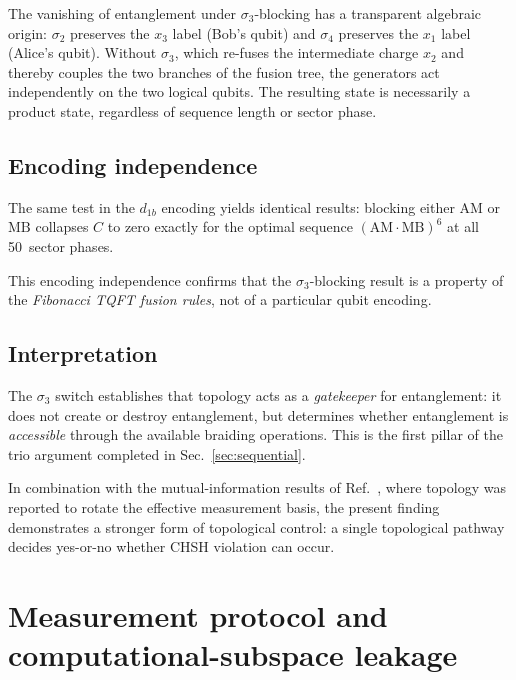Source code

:\documentclass[aps,pra,twocolumn,superscriptaddress,longbibliography,floatfix,nofootinbib]{revtex4-2}
\begin{document}
The vanishing of entanglement under $\sigma_3$-blocking has a
transparent algebraic origin:
$\sigma_2$ preserves the $x_3$ label (Bob's qubit) and $\sigma_4$
preserves the $x_1$ label (Alice's qubit).
Without $\sigma_3$, which re-fuses the intermediate charge $x_2$ and
thereby couples the two branches of the fusion tree, the generators
act independently on the two logical qubits.
The resulting state is necessarily a product state, regardless of
sequence length or sector phase.

\subsection{Encoding independence}

The same test in the $d_{1b}$ encoding yields identical results:
blocking either $\text{AM}$ or $\text{MB}$ collapses $C$ to zero
exactly for the optimal sequence $(\text{AM}\cdot\text{MB})^6$ at
all 50~sector phases.

This encoding independence confirms that the $\sigma_3$-blocking
result is a property of the \emph{Fibonacci TQFT fusion rules}, not
of a particular qubit encoding.

\subsection{Interpretation}

The $\sigma_3$ switch establishes that topology acts as a
\emph{gatekeeper} for entanglement:
it does not create or destroy entanglement, but determines
whether entanglement is \emph{accessible} through the available
braiding operations.
This is the first pillar of the trio argument completed in
Sec.~\ref{sec:sequential}.

In combination with the mutual-information results of
Ref.~\cite{Sayim2026topological}, where topology was reported to rotate the
effective measurement basis, the present finding demonstrates a
stronger form of topological control: a single topological
pathway decides yes-or-no whether CHSH violation can occur.


\section{Measurement protocol and computational-subspace leakage}
\label{sec:protocol}
\end{document}
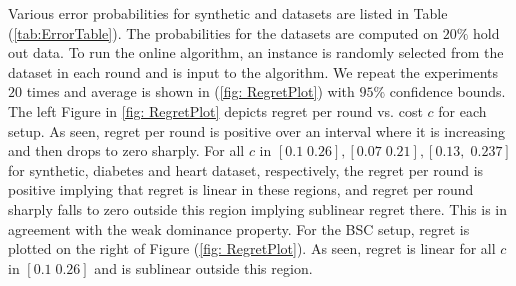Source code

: Various error probabilities for synthetic and datasets are listed in Table (\ref{tab:ErrorTable}).  
The probabilities for the datasets are computed on $20 \%$ hold out data. To run the online algorithm, an instance is randomly selected from the dataset in each round and is input to the  algorithm. We repeat the experiments $20$ times and average is shown in (\ref{fig: RegretPlot}) with $95\%$ confidence bounds. The left Figure in \ref{fig: RegretPlot} depicts regret per round vs. cost $c$ for each setup. As seen, regret per round is positive over an interval where it is increasing and then drops to zero sharply. For all $c$ in $[0.1\; 0.26], [0.07\; 0.21], [0.13, \; 0.237]$ for synthetic, diabetes and heart dataset, respectively, the regret per round is positive implying that regret is linear in these regions, and regret per round  sharply falls to zero outside this region implying sublinear regret there. This is in agreement with the weak dominance property. For the BSC setup, regret is plotted on the right of Figure  (\ref{fig: RegretPlot}). As seen, regret is linear for all $c$ in    $[0.1\; 0.26]$ and is sublinear outside this region. 
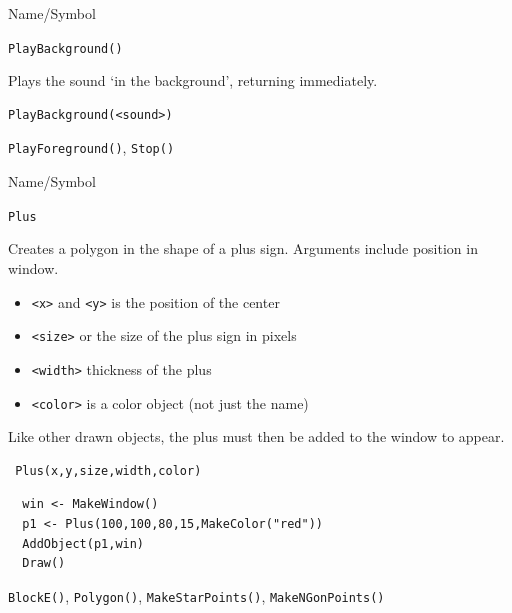 \begin{desc}{Name/Symbol}
\item[Name/Symbol]	\verb+PlayBackground()+
 
\item[Description]	Plays the sound `in the background', returning immediately.

\item[Usage]		
\begin{verbatim}
PlayBackground(<sound>)
\end{verbatim}

\item[Example]	

\item[See Also]	\verb+PlayForeground()+, \verb+Stop()+
\end{desc}


\begin{desc}{Name/Symbol}
\item[Name/Symbol]  	\verb+Plus+ 

\item[Description] Creates a polygon in the shape of a
 plus sign. Arguments include position in window.
\begin{itemize}
\item \verb+<x>+ and \verb+<y>+ is the position of the center
\item \verb+<size>+ or the size of the plus sign in pixels
\item \verb+<width>+ thickness of the plus
\item \verb+<color>+ is a color object (not just the name)
\end{itemize}

Like other drawn objects, the plus must then be added to the window
to appear.

\item[Usage]		
\begin{verbatim}
 Plus(x,y,size,width,color)
\end{verbatim}

\item[Example]	
\begin{verbatim}
  win <- MakeWindow()
  p1 <- Plus(100,100,80,15,MakeColor("red"))
  AddObject(p1,win)
  Draw()
\end{verbatim}

\item[See Also]   
\verb+BlockE()+, \verb+Polygon()+, \verb+MakeStarPoints()+,
\verb+MakeNGonPoints()+
\end{desc}

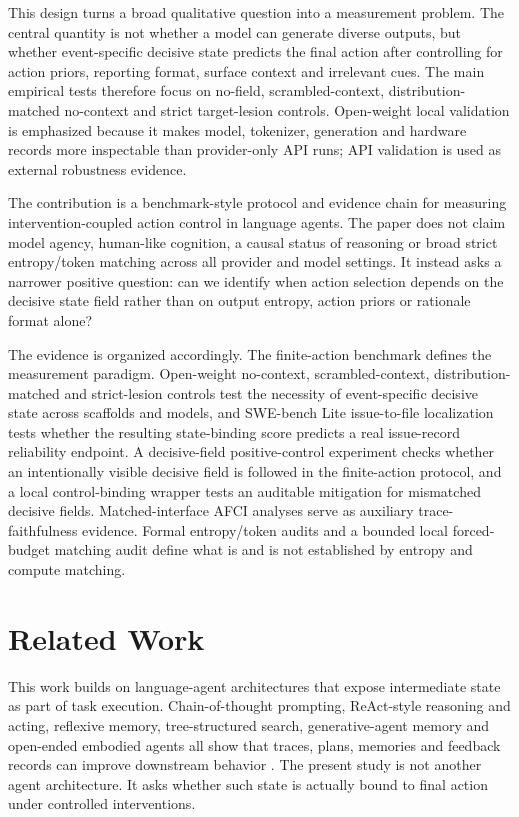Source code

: ﻿\documentclass[preprint,12pt,authoryear]{elsarticle}
\begin{document}
This design turns a broad qualitative question into a measurement problem. The central quantity is not whether a model can generate diverse outputs, but whether event-specific decisive state predicts the final action after controlling for action priors, reporting format, surface context and irrelevant cues. The main empirical tests therefore focus on no-field, scrambled-context, distribution-matched no-context and strict target-lesion controls. Open-weight local validation is emphasized because it makes model, tokenizer, generation and hardware records more inspectable than provider-only API runs; API validation is used as external robustness evidence.

The contribution is a benchmark-style protocol and evidence chain for measuring intervention-coupled action control in language agents. The paper does not claim model agency, human-like cognition, a causal status of reasoning or broad strict entropy/token matching across all provider and model settings. It instead asks a narrower positive question: can we identify when action selection depends on the decisive state field rather than on output entropy, action priors or rationale format alone?

The evidence is organized accordingly. The finite-action benchmark defines the measurement paradigm. Open-weight no-context, scrambled-context, distribution-matched and strict-lesion controls test the necessity of event-specific decisive state across scaffolds and models, and SWE-bench Lite issue-to-file localization tests whether the resulting state-binding score predicts a real issue-record reliability endpoint. A decisive-field positive-control experiment checks whether an intentionally visible decisive field is followed in the finite-action protocol, and a local control-binding wrapper tests an auditable mitigation for mismatched decisive fields. Matched-interface AFCI analyses serve as auxiliary trace-faithfulness evidence. Formal entropy/token audits and a bounded local forced-budget matching audit define what is and is not established by entropy and compute matching.

\section{Related Work}

This work builds on language-agent architectures that expose intermediate state as part of task execution. Chain-of-thought prompting, ReAct-style reasoning and acting, reflexive memory, tree-structured search, generative-agent memory and open-ended embodied agents all show that traces, plans, memories and feedback records can improve downstream behavior \citep{wei2022cot,yao2023react,shinn2023reflexion,yao2023tot,park2023generative,wang2024voyager}. The present study is not another agent architecture. It asks whether such state is actually bound to final action under controlled interventions.
\end{document}
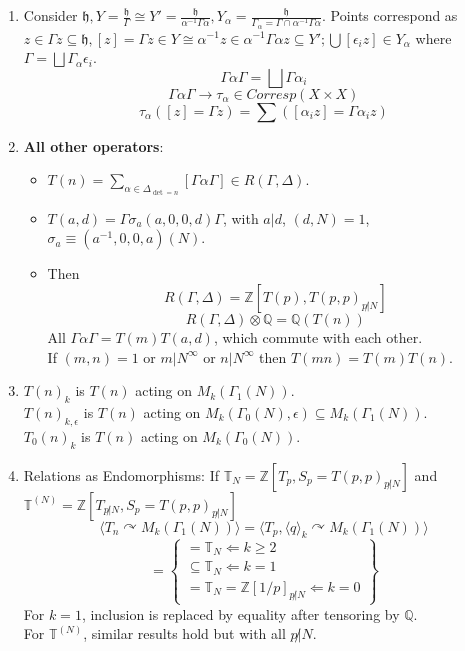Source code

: \documentclass{article}
\newcommand{\Q}{\mathbb{Q}}
\newcommand{\Z}{\mathbb{Z}}
\newcommand{\hh}{\mathfrak{h}}
\newcommand{\ra}{\rightarrow}
\newcommand{\La}{\Leftarrow}
\begin{document}
\begin{multicols}{2}
\begin{enumerate}
\item Consider $\hh, Y = \frac{\hh}{\Gamma} \cong Y' = \frac{\hh}{\alpha^{-1}\Gamma \alpha}, Y_\alpha = \frac{\hh}{\Gamma_\alpha = \Gamma \cap \alpha^{-1} \Gamma \alpha}$. Points correspond as $z \in \Gamma z \subseteq \hh, [z] = \Gamma z \in Y \cong \alpha^{-1}z \in \alpha^{-1}\Gamma \alpha z  \subseteq Y'; \bigcup [\epsilon_i z] \in Y_\alpha$ where $\Gamma = \bigsqcup \Gamma_\alpha \epsilon_i$.
\[\Gamma \alpha \Gamma = \bigsqcup \Gamma \alpha_i\]
\[\Gamma \alpha \Gamma \ra \tau_\alpha \in Corresp(X \times X)\]
\[\tau_\alpha([z] = \Gamma z) = \sum \left([\alpha_i z] = \Gamma \alpha_i z\right)\]


\item \textbf{All other operators}: 
\begin{itemize}
\item $T(n) = \sum_{\alpha \in \Delta_{\det = n}} [\Gamma \alpha \Gamma] \in R(\Gamma,\Delta)$. 
\item $T(a,d) = \Gamma \sigma_a(a,0,0,d)\Gamma$, with $a|d$, $(d,N) = 1$, $\sigma_a \equiv (a^{-1},0,0,a)(N)$. 
\item Then 
\[R(\Gamma,\Delta) = \Z[T(p),T(p,p)_{p\not|N}]\]
\[R(\Gamma,\Delta) \otimes \Q = \Q(T(n))\]
All $\Gamma \alpha \Gamma = T(m)T(a,d)$, which commute with each other.\\
If $(m,n) = 1$ or $m|N^\infty$ or $n|N^\infty$ then $T(mn) = T(m)T(n)$. 
\end{itemize}

\item $T(n)_k$ is $T(n)$ acting on $M_k(\Gamma_1(N))$.\\
$T(n)_{k,\epsilon}$ is $T(n)$ acting on $M_k(\Gamma_0(N),\epsilon) \subseteq M_k(\Gamma_1(N))$.\\
$T_0(n)_k$ is $T(n)$ acting on $M_k(\Gamma_0(N))$.

\item Relations as Endomorphisms: If $\mathbb{T}_N = \Z[T_p, S_p = T(p,p)_{p \not|N}]$ and $\mathbb{T}^{(N)} = \Z[T_{p\not|N}, S_p = T(p,p)_{p \not|N}]$
\[\langle T_n \curvearrowright M_k(\Gamma_1(N))\rangle = \langle T_p, \langle q \rangle_k \curvearrowright M_k(\Gamma_1(N))\rangle\]
\[= \left\{\begin{array}{cc} = \mathbb{T}_N \La k \geq 2 \\ \subseteq \mathbb{T}_N \La k = 1 \\
= \mathbb{T}_N = \Z[1/p]_{p\not|N} \La k = 0\end{array}\right\}\]
For $k = 1$, inclusion is replaced by equality after tensoring by $\Q$.\\
For $\mathbb{T}^{(N)}$, similar results hold but with all $p\not|N$. 


\end{enumerate}
\end{multicols}
\end{document}

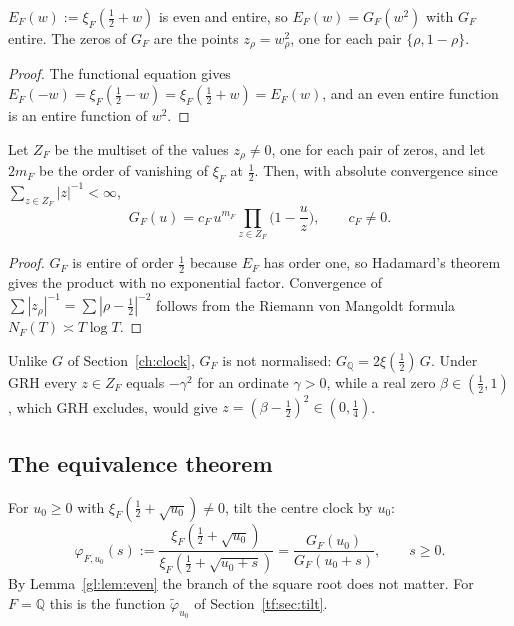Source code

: \begin{lemma}[Evenness]\label{gl:lem:even}
$E_F(w):=\xi_F(\tfrac12+w)$ is even and entire, so $E_F(w)=G_F(w^2)$ with $G_F$ entire. The zeros of $G_F$ are the points $z_\rho=w_\rho^2$, one for each pair $\{\rho,1-\rho\}$.
\end{lemma}

\begin{proof}
The functional equation gives $E_F(-w)=\xi_F(\tfrac12-w)=\xi_F(\tfrac12+w)=E_F(w)$, and an even entire function is an entire function of $w^2$.
\end{proof}

\begin{lemma}\label{gl:lem:product}
Let $Z_F$ be the multiset of the values $z_\rho\neq0$, one for each pair of zeros, and let $2m_F$ be the order of vanishing of $\xi_F$ at $\tfrac12$. Then, with absolute convergence since $\sum_{z\in Z_F}|z|^{-1}<\infty$,
\begin{equation}\label{gl:eq:product}
G_F(u)=c_F\,u^{m_F}\prod_{z\in Z_F}\Big(1-\frac uz\Big),\qquad c_F\neq0.
\end{equation}
\end{lemma}

\begin{proof}
$G_F$ is entire of order $\tfrac12$ because $E_F$ has order one, so Hadamard's theorem gives the product with no exponential factor. Convergence of $\sum|z_\rho|^{-1}=\sum|\rho-\tfrac12|^{-2}$ follows from the Riemann von Mangoldt formula $N_F(T)\asymp T\log T$.
\end{proof}

Unlike $G$ of Section~\ref{ch:clock}, $G_F$ is not normalised: $G_{\mathbb Q}=2\xi(\tfrac12)\,G$. Under GRH every $z\in Z_F$ equals $-\gamma^2$ for an ordinate $\gamma>0$, while a real zero $\beta\in(\tfrac12,1)$, which GRH excludes, would give $z=(\beta-\tfrac12)^2\in(0,\tfrac14)$.

\subsection{The equivalence theorem}

For $u_0\ge0$ with $\xi_F(\tfrac12+\sqrt{u_0})\neq0$, tilt the centre clock by $u_0$:
\begin{equation}\label{gl:eq:Phi}
\varphi_{F,u_0}(s):=\frac{\xi_F(\tfrac12+\sqrt{u_0})}{\xi_F(\tfrac12+\sqrt{u_0+s})}=\frac{G_F(u_0)}{G_F(u_0+s)},\qquad s\ge0.
\end{equation}
By Lemma~\ref{gl:lem:even} the branch of the square root does not matter. For $F=\mathbb Q$ this is the function $\widetilde\varphi_{u_0}$ of Section~\ref{tf:sec:tilt}.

◆ ◆ ◆ ◆

### Instructions to follow
Where does "preserves" appear in the records above? Copy every line that has it.

### Result of this task
$\sigma_2$ preserves the $x_3$ label (Bob's qubit) and $\sigma_4$
preserves the $x_1$ label (Alice's qubit).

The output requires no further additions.